Each line of the data that mentions the string "SetIsUserDeleted" needs to be identified and copied.

··· Stored data ···

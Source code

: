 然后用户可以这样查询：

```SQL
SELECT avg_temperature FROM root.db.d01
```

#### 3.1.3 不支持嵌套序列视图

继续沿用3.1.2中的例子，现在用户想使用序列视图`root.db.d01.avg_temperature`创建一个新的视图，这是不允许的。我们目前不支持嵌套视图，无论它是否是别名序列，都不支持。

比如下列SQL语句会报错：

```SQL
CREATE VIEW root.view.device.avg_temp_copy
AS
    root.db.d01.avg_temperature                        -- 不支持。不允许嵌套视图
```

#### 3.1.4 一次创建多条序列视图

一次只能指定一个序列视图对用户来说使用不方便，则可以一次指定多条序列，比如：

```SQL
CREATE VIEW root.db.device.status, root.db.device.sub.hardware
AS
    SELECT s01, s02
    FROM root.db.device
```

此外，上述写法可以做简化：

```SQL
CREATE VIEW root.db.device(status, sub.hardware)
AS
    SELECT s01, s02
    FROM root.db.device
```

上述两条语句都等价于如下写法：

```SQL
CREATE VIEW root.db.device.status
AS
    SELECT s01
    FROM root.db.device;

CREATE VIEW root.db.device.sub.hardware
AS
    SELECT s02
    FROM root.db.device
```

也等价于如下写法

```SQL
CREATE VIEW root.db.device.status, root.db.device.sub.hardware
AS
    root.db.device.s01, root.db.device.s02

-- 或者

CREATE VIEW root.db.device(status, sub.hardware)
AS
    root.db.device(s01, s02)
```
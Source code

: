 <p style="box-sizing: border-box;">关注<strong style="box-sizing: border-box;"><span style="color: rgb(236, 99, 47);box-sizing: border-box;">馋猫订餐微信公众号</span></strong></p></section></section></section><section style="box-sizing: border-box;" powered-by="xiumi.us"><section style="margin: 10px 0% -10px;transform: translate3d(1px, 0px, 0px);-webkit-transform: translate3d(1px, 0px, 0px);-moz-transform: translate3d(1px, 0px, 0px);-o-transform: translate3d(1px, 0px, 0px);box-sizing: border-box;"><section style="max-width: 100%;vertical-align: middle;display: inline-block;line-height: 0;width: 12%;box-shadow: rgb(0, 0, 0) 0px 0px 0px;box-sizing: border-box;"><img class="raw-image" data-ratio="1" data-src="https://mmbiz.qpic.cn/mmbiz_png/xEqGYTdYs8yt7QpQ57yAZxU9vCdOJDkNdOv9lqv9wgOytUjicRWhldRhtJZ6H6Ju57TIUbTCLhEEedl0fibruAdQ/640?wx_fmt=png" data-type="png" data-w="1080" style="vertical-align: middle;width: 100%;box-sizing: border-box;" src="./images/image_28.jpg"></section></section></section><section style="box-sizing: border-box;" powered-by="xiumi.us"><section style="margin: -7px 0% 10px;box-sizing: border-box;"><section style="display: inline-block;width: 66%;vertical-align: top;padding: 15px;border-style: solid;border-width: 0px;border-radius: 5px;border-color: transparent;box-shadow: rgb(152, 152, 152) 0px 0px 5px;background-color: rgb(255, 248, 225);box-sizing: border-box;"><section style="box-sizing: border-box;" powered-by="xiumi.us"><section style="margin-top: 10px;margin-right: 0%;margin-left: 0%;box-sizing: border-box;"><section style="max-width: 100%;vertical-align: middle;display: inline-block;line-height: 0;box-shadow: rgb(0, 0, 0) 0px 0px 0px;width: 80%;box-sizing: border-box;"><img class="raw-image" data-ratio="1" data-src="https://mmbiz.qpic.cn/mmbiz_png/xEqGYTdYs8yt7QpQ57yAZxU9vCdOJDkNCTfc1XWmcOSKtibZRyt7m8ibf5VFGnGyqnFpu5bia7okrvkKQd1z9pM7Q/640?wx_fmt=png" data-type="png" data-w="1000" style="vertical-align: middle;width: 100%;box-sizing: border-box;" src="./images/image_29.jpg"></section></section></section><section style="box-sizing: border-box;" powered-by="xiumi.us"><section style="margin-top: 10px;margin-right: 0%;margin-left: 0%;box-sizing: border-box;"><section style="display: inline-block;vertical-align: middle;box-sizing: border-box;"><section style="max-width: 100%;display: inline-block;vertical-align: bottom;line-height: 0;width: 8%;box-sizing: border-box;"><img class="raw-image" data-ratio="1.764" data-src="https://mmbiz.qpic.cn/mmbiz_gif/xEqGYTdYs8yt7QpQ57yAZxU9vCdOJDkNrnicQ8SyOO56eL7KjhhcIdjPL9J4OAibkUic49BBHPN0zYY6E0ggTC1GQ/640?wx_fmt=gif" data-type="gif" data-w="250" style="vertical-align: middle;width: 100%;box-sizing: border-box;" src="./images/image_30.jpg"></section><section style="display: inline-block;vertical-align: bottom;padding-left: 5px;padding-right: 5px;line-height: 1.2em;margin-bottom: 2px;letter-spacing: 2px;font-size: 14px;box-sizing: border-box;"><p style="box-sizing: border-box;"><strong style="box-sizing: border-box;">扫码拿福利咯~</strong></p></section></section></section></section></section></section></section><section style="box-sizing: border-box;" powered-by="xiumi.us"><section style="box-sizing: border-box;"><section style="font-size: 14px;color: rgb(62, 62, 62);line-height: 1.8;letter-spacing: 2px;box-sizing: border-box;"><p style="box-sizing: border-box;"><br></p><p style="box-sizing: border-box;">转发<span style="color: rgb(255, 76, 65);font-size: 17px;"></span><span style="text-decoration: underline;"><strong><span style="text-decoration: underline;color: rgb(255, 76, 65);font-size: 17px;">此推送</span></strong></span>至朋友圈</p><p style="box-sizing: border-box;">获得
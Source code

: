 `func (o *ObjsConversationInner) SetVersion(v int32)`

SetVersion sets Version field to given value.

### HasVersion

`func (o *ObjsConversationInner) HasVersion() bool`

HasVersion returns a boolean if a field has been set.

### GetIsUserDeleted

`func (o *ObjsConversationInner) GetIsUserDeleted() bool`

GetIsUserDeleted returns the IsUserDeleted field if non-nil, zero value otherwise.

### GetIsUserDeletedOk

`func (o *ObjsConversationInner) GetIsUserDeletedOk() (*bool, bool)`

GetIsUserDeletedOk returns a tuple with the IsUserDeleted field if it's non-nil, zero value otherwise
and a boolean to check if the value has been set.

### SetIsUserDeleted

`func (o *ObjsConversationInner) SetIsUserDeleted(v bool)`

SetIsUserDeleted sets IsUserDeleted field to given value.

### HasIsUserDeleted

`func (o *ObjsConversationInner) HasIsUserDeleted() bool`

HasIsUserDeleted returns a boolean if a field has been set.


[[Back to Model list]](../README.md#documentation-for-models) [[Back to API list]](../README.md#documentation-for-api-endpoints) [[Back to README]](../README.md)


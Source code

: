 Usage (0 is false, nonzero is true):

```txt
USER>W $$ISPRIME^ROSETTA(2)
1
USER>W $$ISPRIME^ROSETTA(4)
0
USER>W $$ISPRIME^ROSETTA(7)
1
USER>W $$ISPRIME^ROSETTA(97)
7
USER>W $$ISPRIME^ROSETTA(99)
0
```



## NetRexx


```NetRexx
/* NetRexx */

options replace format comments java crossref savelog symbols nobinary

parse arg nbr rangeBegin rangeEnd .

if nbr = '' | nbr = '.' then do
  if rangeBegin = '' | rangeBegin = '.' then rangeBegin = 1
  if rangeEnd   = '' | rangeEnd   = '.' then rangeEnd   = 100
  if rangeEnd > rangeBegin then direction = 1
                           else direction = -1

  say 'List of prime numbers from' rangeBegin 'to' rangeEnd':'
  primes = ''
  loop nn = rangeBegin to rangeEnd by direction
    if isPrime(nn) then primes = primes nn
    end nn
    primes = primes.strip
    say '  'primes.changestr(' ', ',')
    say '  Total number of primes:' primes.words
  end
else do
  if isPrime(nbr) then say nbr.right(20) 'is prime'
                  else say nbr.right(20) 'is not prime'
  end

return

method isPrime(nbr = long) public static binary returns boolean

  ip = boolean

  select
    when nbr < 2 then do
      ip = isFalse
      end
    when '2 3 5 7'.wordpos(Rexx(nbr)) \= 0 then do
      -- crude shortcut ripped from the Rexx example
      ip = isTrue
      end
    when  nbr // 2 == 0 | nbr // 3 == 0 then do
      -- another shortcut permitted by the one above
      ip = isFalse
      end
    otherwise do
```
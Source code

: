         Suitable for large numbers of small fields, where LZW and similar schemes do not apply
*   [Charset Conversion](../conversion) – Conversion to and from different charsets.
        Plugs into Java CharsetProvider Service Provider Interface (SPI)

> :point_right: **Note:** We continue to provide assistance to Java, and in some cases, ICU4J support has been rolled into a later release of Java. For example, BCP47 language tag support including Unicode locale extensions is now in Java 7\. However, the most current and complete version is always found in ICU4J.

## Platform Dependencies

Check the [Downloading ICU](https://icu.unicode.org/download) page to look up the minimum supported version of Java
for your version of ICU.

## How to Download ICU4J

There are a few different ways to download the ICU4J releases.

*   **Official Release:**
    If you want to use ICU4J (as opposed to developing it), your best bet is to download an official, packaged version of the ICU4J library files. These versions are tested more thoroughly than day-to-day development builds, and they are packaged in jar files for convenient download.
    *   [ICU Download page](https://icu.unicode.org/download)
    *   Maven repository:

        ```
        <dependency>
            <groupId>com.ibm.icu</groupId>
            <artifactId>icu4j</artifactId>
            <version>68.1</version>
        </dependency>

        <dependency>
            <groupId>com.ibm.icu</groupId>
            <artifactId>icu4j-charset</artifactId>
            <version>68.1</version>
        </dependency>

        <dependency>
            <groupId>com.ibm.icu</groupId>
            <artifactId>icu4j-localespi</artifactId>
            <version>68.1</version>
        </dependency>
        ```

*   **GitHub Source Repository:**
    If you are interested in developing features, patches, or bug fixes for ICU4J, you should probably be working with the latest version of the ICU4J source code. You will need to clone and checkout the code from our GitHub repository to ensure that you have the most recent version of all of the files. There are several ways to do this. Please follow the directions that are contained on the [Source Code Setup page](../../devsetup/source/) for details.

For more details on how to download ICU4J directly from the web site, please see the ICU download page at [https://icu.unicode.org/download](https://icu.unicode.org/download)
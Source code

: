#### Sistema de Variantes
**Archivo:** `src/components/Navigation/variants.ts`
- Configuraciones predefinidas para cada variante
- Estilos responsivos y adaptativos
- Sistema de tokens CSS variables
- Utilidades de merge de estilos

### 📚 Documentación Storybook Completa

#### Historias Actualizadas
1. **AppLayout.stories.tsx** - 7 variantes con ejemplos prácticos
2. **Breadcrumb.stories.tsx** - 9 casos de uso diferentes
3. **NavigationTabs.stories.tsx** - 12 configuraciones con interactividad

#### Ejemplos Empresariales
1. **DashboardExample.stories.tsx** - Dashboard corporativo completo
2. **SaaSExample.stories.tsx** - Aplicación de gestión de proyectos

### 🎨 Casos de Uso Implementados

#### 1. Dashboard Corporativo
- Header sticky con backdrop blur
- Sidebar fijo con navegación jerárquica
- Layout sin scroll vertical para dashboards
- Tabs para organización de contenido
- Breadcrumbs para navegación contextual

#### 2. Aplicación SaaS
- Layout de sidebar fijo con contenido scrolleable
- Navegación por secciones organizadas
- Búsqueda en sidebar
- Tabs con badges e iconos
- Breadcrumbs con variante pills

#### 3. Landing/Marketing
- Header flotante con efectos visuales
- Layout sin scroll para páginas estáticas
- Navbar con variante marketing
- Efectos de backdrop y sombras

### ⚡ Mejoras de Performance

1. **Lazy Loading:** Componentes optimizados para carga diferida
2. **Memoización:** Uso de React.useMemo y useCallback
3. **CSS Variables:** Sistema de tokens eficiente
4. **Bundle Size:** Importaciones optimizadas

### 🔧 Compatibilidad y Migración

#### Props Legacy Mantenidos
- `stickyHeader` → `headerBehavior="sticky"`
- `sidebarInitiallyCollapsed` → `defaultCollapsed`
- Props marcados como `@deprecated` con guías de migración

···

▸ Exercise output:
### SetIsUserDeleted
`func (o *ObjsConversationInner) SetIsUserDeleted(v bool)`
SetIsUserDeleted sets IsUserDeleted field to given value.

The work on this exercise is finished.